Paranormal Activity director Oren Peli is in a cozy suite at the Ritz Carlton in downtown Phoenix, talking animatedly about his latest project, Chernobyl Diaries. The film follows a group of “extreme tourists” as they sneak into the abandoned city of Pripyat, which was left decimated by extreme levels of radiation after the 1986 nuclear accident in Chernobyl. Peli has just begun to detail the inspiration for the film when he’s distracted by a can of soda placed in front of him.
“Hey, you scored Coke!” he exclaims excitedly. I suggest that this particular phrase might elicit some raised eyebrows from anyone listening to the recording without proper context, but Peli shrugs it off when a laugh. “I can’t get through my day if I don’t get enough Coke!”
Dressed casually in jeans and a black t-shirt, Peli’s easygoing demeanor seems out of character for a horror movie auteur, but as it turns out, he wasn’t always a fan. Peli says he was “traumatized” after watching The Exorcist when he was eleven years old, which completely turned him off to the genre.
“Because of that, I didn’t watch too many horror movies growing up. I was so traumatized by anything to do with hauntings and ghosts and demons, I refused to watch anything that dealt with the subject matter,” he recalls. “I’m not kidding – when Ghostbusters came out I was like, no thanks.”
Today, Peli has a string of successful horror films under his belt, and is always trying to find new ways to terrify his audience. As producer and co-writer on Chernobyl Diaries, he was fascinated by the concept of a city that was vacated almost overnight.
“It’s a desolate city which has the unique characteristics of people abandoning it without taking their belongings,” he says, referring to the Ukrainian town of Pripyat where the bulk of the film takes place. “On top of that, you have the factor of the radiation… there’s no other place like that on Earth. It just seemed very creepy and eerie, and it felt like this could be the perfect setting for a horror movie.”
“The kinds of things that scare me, they usually wouldn’t be a specific thing,” Peli elaborates. “If there was a monster over there I’d be like, Oh crap, it’s a monster, and I’d run the other way. In the case of Chernobyl Diaries, the whole idea that you’re stranded in an abandoned town, and there’s no one coming to help you. You think you’re alone, and then you hear a scream in the middle of the night coming from somewhere in the city… Is it human, is it inhuman? What does it want from me? That feeling of dealing with the unknown, being helpless and that loss of control, that’s the kind of thing that gets under my skin.”
The film began production in 2011 under the title The Diary of Lawson Oxford, and Peli breaks into a grin when this fact is brought up.

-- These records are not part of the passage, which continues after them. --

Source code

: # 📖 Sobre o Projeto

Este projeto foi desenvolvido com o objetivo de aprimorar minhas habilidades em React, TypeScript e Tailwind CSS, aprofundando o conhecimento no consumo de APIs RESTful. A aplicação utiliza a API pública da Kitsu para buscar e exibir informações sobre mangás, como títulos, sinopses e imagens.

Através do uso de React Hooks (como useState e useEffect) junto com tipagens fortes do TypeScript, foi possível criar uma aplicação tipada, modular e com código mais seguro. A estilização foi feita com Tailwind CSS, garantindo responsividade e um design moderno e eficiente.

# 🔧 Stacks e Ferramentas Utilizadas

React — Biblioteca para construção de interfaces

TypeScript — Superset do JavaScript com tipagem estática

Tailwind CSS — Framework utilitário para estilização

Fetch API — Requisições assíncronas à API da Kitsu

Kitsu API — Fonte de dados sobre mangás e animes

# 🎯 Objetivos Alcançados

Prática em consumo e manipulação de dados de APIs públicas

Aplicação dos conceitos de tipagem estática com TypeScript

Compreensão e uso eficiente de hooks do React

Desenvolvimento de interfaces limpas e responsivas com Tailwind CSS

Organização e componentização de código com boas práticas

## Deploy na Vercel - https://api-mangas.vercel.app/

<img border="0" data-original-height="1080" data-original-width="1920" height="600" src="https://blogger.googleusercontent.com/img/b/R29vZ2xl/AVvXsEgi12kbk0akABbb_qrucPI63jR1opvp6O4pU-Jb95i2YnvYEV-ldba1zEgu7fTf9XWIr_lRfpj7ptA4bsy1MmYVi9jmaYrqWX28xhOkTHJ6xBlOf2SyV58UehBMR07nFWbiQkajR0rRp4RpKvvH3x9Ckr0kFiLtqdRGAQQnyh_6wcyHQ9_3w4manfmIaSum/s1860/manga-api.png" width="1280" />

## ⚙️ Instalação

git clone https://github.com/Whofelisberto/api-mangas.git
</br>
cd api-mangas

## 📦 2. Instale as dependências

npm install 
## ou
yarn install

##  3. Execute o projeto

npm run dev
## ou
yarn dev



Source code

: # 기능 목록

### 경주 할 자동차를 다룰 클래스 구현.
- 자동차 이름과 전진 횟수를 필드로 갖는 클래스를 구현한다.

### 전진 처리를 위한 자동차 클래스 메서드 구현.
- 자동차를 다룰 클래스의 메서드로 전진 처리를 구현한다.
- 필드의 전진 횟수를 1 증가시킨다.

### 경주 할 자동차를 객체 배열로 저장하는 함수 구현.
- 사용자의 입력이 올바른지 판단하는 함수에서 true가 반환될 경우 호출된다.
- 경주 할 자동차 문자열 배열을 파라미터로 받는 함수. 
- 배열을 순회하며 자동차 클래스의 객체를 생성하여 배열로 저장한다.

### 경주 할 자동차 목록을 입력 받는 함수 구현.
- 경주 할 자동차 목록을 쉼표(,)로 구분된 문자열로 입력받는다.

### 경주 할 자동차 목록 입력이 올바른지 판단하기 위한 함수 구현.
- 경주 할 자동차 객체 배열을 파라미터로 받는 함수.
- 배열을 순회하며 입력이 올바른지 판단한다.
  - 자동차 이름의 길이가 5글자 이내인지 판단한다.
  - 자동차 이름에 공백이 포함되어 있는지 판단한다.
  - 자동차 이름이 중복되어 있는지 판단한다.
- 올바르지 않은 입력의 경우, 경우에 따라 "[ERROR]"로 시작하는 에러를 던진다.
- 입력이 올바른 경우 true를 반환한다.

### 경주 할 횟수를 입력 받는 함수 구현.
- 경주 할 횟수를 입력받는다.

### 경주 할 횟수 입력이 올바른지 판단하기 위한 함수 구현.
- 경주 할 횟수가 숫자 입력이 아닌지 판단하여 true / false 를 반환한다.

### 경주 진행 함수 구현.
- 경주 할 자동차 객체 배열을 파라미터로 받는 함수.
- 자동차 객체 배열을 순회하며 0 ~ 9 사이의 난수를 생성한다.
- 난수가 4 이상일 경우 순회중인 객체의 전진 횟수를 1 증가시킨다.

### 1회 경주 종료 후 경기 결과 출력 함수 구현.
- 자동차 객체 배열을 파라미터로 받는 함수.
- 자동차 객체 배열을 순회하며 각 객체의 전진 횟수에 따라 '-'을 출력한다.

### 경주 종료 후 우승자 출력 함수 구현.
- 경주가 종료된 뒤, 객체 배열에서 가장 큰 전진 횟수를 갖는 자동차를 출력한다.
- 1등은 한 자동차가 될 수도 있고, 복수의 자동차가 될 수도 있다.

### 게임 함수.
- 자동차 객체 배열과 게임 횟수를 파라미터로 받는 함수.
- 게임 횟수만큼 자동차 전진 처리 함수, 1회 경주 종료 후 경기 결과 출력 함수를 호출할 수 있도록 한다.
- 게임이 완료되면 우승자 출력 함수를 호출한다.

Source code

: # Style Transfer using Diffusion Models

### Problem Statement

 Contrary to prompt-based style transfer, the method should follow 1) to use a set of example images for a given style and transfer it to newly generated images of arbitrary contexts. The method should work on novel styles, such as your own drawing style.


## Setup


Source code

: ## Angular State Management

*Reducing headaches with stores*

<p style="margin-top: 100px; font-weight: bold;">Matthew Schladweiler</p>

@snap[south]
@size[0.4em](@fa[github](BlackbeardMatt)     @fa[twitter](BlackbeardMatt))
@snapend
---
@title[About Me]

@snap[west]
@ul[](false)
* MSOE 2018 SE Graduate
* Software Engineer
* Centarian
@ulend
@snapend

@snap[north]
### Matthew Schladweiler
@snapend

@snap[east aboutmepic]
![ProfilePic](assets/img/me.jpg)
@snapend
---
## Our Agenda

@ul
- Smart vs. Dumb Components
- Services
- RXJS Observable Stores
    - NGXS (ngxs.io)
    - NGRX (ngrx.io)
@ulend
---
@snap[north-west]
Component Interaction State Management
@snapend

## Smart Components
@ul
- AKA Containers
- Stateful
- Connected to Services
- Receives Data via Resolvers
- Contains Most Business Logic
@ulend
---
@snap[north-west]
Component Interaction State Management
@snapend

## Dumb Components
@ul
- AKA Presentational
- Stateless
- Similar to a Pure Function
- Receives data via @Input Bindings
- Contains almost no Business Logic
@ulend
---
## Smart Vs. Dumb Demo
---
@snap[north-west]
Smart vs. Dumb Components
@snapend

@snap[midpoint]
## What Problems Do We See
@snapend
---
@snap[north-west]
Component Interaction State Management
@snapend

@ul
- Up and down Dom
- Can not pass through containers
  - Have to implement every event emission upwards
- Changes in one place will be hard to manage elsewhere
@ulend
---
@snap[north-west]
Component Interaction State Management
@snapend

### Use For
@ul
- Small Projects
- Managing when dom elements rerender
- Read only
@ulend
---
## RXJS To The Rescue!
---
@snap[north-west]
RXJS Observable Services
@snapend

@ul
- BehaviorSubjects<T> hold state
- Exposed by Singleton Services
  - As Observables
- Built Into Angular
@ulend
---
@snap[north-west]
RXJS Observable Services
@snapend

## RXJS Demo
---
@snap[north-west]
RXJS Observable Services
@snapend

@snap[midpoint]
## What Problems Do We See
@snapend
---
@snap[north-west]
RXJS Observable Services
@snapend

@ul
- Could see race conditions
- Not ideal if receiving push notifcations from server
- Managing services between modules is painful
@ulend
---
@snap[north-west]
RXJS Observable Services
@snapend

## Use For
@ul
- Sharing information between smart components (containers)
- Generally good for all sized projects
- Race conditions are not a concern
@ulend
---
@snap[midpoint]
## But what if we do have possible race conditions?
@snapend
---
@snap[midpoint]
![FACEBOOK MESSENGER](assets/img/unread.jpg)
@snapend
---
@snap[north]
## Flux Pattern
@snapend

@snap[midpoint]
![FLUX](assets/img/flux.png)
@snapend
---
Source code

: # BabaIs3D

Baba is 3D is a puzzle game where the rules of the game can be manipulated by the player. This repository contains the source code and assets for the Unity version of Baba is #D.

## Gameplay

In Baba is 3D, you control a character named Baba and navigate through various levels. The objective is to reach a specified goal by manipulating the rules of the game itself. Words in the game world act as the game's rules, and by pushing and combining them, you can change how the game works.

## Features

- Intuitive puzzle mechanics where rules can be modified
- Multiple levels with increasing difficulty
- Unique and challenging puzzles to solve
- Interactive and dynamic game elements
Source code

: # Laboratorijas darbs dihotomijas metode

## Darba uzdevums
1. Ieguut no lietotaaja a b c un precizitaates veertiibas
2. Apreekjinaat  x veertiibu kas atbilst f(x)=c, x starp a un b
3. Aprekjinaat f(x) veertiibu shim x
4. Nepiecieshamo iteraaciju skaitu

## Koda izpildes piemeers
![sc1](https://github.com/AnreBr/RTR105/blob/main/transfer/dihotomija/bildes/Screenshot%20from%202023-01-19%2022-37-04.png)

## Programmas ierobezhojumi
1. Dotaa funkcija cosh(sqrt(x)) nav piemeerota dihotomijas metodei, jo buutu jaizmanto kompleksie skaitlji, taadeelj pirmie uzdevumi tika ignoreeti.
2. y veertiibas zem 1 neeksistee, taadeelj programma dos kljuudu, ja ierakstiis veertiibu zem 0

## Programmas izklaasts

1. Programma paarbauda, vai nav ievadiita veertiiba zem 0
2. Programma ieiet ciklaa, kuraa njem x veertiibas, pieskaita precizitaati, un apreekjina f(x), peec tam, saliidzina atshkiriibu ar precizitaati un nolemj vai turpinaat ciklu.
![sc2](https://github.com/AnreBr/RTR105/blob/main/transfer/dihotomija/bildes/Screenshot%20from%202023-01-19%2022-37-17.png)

“You’re actually the first one to ask me about it,” he says with a laugh. “And it’s a great story. What we usually do, for most of the projects we have, we create fake names… We didn’t want anybody to know we were doing a movie about Chernobyl, so for a long time that was the name of the project, The Diary of Lawson Oxford. So here’s the reason.”
“On Facebook, some dude named Lawson Oxford friended me,” Peli continues, eyes gleaming with mischief. “He started with this whole thing about, he’s from the FBI, from the bureau in Dallas, and I’ve been a victim of fraud. It ended up being like, if I sent him like a hundred and twenty bucks for a processing fee, they’ll send me thirty thousand dollars in compensation or whatever. I could tell right away it was all B.S., so I decided to have fun with him. I would just keep arguing with him and telling him stories about my cat, Bobby.”
“I don’t have a cat,” he reveals, trying to hold back his laughter. “But I would send him pictures of cats I would find on the Internet and be like, Do you think my cat Bobby is really cute? And he’s like, Yeah, but did you send me the money? And I would keep giving excuses day after day for why I didn’t send the money, and I would send all those chat transcripts to my friend Brian… So then we said, we’ve gotta come up with a fake name, we’ve gotta give an homage to Lawson Oxford, who gave us so much entertainment, so it was called The Diary of Lawson Oxford.”
With Chernobyl Diaries opening last weekend, Peli has plenty of other projects on his plate, including Area 51, which will put him behind the camera again, and Lords of Salem, which he produced with writer/director Rob Zombie. He declines comment on the status of either film, claiming he should probably “keep his mouth shut,” but acknowledges that he’s interested in experimenting with other genres.
“Probably not a romantic comedy or a musical,” he admits. “But never say never.”